Assieme a musicisti, danzatori, filosofi e saggisti è intervenuto l’ingegnere informatico adranita Alessio Cantarella, che ha lavorato con il filosofo Sgalambro ed è stato amico di Battiato. Cantarella si è soffermato proprio sul ‘paradosso di coppia’.
Questo il suo intervento.
Nel mio intervento mi concentrerò sulla collaborazione che c’è stata tra Battiato e Sgalambro, due uomini che nei rispettivi campi, la musica e la filosofia, si occupavano di rivelare la bellezza del pensiero, ancor prima di conoscersi. E questo è un qualcosa, dati i tempi che viviamo, a cui siamo sempre meno abituati.
Battiato e Sgalambro avevano interessi completamente diversi: il primo era appassionato di Gurdjieff, Rumi, Medio Oriente, Tibet, sufismo, buddismo; il secondo di Schopenhauer, Spinoza, Occidente, Mitteleuropa, ateismo, empietà. Mi piace pensare ad entrambi come due galassie, piene di costellazioni, ma anche di clamorosi buchi neri.
Si conobbero nel 1993 alla presentazione di un libro di poesia di un amico comune, Angelo Scandurra. Sgalambro aveva appena pubblicato il saggio “Contro la musica” e ne regalò una copia a Battiato, il quale restò ammaliato dallo stile e propose a Sgalambro la scrittura del libretto dell’opera “Il cavaliere dell’intelletto”, dedicata a Federico II, che la Regione Siciliana aveva commissionato a Battiato.
Quando, dopo quest’esperienza, quasi per gioco, Sgalambro propose a Battiato la realizzazione di un album pop, “L’ombrello e la macchina da cucire”, i testi inviati da Sgalambro erano pazzeschi (si pensi al brano “Fornicazione”), non si era mai sentito nulla di simile nell’ambito della musica leggera, la forza delle parole era strepitosa.
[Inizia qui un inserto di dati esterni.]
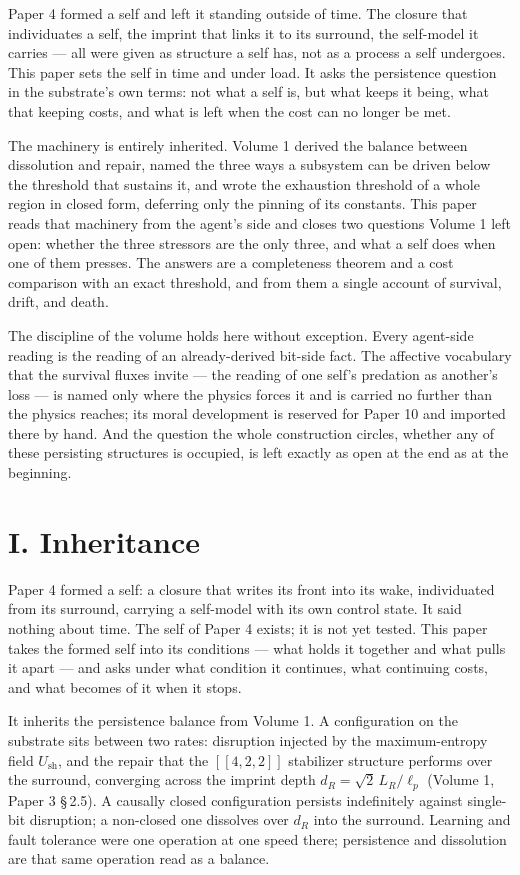 \documentclass[11pt,oneside]{report}
\theoremstyle{definition}
\theoremstyle{remark}
\begin{document}
Paper 4 formed a self and left it standing outside of time. The closure that individuates a self, the imprint that links it to its surround, the self-model it carries --- all were given as structure a self has, not as a process a self undergoes. This paper sets the self in time and under load. It asks the persistence question in the substrate's own terms: not what a self is, but what keeps it being, what that keeping costs, and what is left when the cost can no longer be met.

The machinery is entirely inherited. Volume 1 derived the balance between dissolution and repair, named the three ways a subsystem can be driven below the threshold that sustains it, and wrote the exhaustion threshold of a whole region in closed form, deferring only the pinning of its constants. This paper reads that machinery from the agent's side and closes two questions Volume 1 left open: whether the three stressors are the only three, and what a self does when one of them presses. The answers are a completeness theorem and a cost comparison with an exact threshold, and from them a single account of survival, drift, and death.

The discipline of the volume holds here without exception. Every agent-side reading is the reading of an already-derived bit-side fact. The affective vocabulary that the survival fluxes invite --- the reading of one self's predation as another's loss --- is named only where the physics forces it and is carried no further than the physics reaches; its moral development is reserved for Paper 10 and imported there by hand. And the question the whole construction circles, whether any of these persisting structures is occupied, is left exactly as open at the end as at the beginning.

\section*{I. Inheritance}

Paper 4 formed a self: a closure that writes its front into its wake, individuated from its surround, carrying a self-model with its own control state. It said nothing about time. The self of Paper 4 exists; it is not yet tested. This paper takes the formed self into its conditions --- what holds it together and what pulls it apart --- and asks under what condition it continues, what continuing costs, and what becomes of it when it stops.

It inherits the persistence balance from Volume 1. A configuration on the substrate sits between two rates: disruption injected by the maximum-entropy field \ensuremath{U_{\mathrm{sh}}}, and the repair that the \ensuremath{[[4,2,2]]} stabilizer structure performs over the surround, converging across the imprint depth \ensuremath{d_R = \sqrt{2}\,L_R/\ell_p} (Volume 1, Paper 3 \S\,2.5). A causally closed configuration persists indefinitely against single-bit disruption; a non-closed one dissolves over \ensuremath{d_R} into the surround. Learning and fault tolerance were one operation at one speed there; persistence and dissolution are that same operation read as a balance.
\end{document}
Così, tra un album e l’altro, il processo creativo si incrociava continuamente: a volte dominava il testo, altre la musica. “L’imboscata” e “Gommalacca” furono album monumentali, poi la produzione andò frammentandosi, mantenendo comunque una qualità molto alta.
Ma com’è possibile che due personalità così diverse abbiano dato vita a una collaborazione così prolifica che ha prodotto dei brani immortali (ad esempio “La cura”)?
Rispondo con una teoria, avanzata dal mio amico Antonio Carulli nel suo libro “Introduzione a Sgalambro”: «Secondo un teorico del liberismo la fortuna di una società è determinata dall’egoismo del singolo venditore e non da un astratto concetto di altruismo».
Ecco, forse la fortuna della collaborazione tra Battiato e Sgalambro è dovuta al fatto che entrambi hanno perseverato verso il loro obiettivo, rimanendo comunque sé stessi. Ciascuno ha semplicemente partecipato con la parte migliore della propria produzione, facendo sì che l’esito a quattro mani risultasse grandioso.